On Taming Visual Chaos
On taming visual chaos
February 10, 2021
Sometimes I walk into a room where I’ve been asked to take photos and all I see is ALL THE THINGS. Things on the walls. Things on desks. Tables. Chairs. Flotsam. So much stuff cluttering up the scene, threatening to steal the impact of the picture I’ve been hired to make. Often the stuff can’t be moved – it's permanent, there’s too much of it, we don’t have time. Or it helps set the scene, as in an operating room, but it needs to be backgrounded.
So what to do?
For starters, if you can move to a better location then do it. But assuming that’s not an option, these are a few of my best not-at-all-secrets to beat back the visual clutter with a big stick.
Lighting
Emphasize the subject with dramatic light so that the background dims and becomes less noticeable. I’m working toward that goal even when shooting with only available light, as with the nurse below. In that case, look for the strong light.

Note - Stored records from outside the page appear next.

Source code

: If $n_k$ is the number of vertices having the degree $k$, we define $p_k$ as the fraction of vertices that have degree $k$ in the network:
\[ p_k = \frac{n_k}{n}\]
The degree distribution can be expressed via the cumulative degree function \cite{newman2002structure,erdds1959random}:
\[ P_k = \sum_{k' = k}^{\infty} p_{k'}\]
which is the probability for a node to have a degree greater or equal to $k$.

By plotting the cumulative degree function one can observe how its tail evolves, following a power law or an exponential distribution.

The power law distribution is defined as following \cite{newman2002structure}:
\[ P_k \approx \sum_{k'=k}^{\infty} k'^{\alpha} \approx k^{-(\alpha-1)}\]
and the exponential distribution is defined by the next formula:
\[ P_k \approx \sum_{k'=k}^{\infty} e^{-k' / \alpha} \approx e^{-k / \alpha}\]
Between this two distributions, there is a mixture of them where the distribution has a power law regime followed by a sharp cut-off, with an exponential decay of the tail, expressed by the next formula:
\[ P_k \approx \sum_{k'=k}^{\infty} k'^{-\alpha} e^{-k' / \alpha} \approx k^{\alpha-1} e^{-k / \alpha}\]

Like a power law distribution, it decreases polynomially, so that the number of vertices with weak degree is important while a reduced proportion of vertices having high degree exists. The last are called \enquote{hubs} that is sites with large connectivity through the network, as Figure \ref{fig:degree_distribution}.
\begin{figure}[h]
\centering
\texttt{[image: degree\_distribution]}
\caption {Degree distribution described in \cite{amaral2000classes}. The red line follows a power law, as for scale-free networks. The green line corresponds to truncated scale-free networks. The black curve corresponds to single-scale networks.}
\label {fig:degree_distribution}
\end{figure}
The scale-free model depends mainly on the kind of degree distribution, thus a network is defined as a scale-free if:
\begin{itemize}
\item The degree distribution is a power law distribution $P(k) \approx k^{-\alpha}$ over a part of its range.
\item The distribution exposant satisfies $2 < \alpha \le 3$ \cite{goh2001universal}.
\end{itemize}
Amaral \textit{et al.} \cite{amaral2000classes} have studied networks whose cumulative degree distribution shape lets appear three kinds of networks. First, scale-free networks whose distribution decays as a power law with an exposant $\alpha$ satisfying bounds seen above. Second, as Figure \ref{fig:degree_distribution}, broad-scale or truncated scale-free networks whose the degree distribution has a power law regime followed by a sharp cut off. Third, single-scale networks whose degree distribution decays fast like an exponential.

Techniques: strong light, shallow focus, framing, and some Photoshop

Strong light, soft background, framing
Shallow Depth of Field
Also known as shallow focus, or blurring the background. The idea is to direct attention to the subject (in crisp focus) by allowing the background to fall out of focus. You do that in one of three ways: A) Shoot at a wide aperture (f/stop). I lean on this trick a lot. Some might even say too much. B) Use a long lens. C) Get closer. The nearer your point of focus, the softer the background. Which means that if you get real close, close enough to fill the frame with a face, as in the portrait below from a busy factory floor, the background falls away into lovely indistinct blobs and pools of light.

Very shallow focus, got right up in his grill, also strong light
Move stuff
If the clutter is movable, move it. Things I always get rid of: tissue boxes, trash cans, water bottles, paper coffee cups, informational signs, plastic bags (they’re always lumpy and wispy-shaped and look like random garbage), boxes of rubber gloves, boxes with brand names, cardboard boxes in general, cords of any variety (cords having become a constant and ugly presence in our lives in nearly every setting; no one wants to look at those stupid cords), any randomly colored bits which are often but not always plastic and which don’t contribute to the meaning of the image. And I especially get rid of anything behind my subject’s head.
This also means not only taking things out, but rearranging elements inside the frame to create order. To frame the subject, to guide your eye, to emphasize (rather than distract from) what I want to show.

We moved a whole lot of furniture for this portrait, both into and out of the frame.
Intentional framing
Find an angle where the main subject overlaps empty space or is literally framed by shapes in the room. Sometimes you can shoot through a foreground element to frame and create depth, as below. Those fuzzy blobs are glass bottles.

Photoshop
Fix it in post! I try to do everything I can in camera, but sometimes you don’t have the time or permission to move things, or it’s physically impossible to declutter the environment. So we shoot with the idea that certain things can be removed later, and previsualize the shot with that in mind. I might leave extra space at the edges, or shoot a “plate” – a version of the scene with no people, sometimes at various exposures, with the plan that we’ll extend that piece of blank wall or windows to cover something in the final image.
Fixing it in post is a photographer punchline, and most of us don’t like being asked to intentionally take this approach. But come on. Photoshop is a powerful tool, especially in the hands of a talented retoucher who appreciates the visual language of the original photograph. For me, it’s about making a photo the best possible version of itself, even if that reality didn’t precisely occur as pictured. If we moved all the furniture out of the room and into the hall, that’s not exactly real either. And in this context I care more about the clarity and emotional impact of the image than I do about whether there actually was or was not a blank wall behind this person. A discussion of whether it’s an honest representation of reality feels almost quaint for advertising photography, but for my work and aesthetic I think it’s still relevant. And it should be clear that I’m talking about commercial art here, not photojournalism, where very different rules apply.

Framing, plus a healthy dose of Photoshop. Yes, I see the plastic bags. Let's not discuss it.

The raw capture.
More complexity
This is not typical and I include it more as a fun footnote. I’m almost always trying to simplify the scene as much as possible. But sometimes, once in a great while, I’ll opt to embrace the chaos and intensify it. The trick here is to push it over the top and into next level clutter territory, so that there can be no question but that it was intentional. There is so much stuff and texture that it’s overwhelming and the photo becomes in a sense ABOUT the chaos.

Sarah runs an Arts in Healthcare program. The colorful clutter behind her is her work.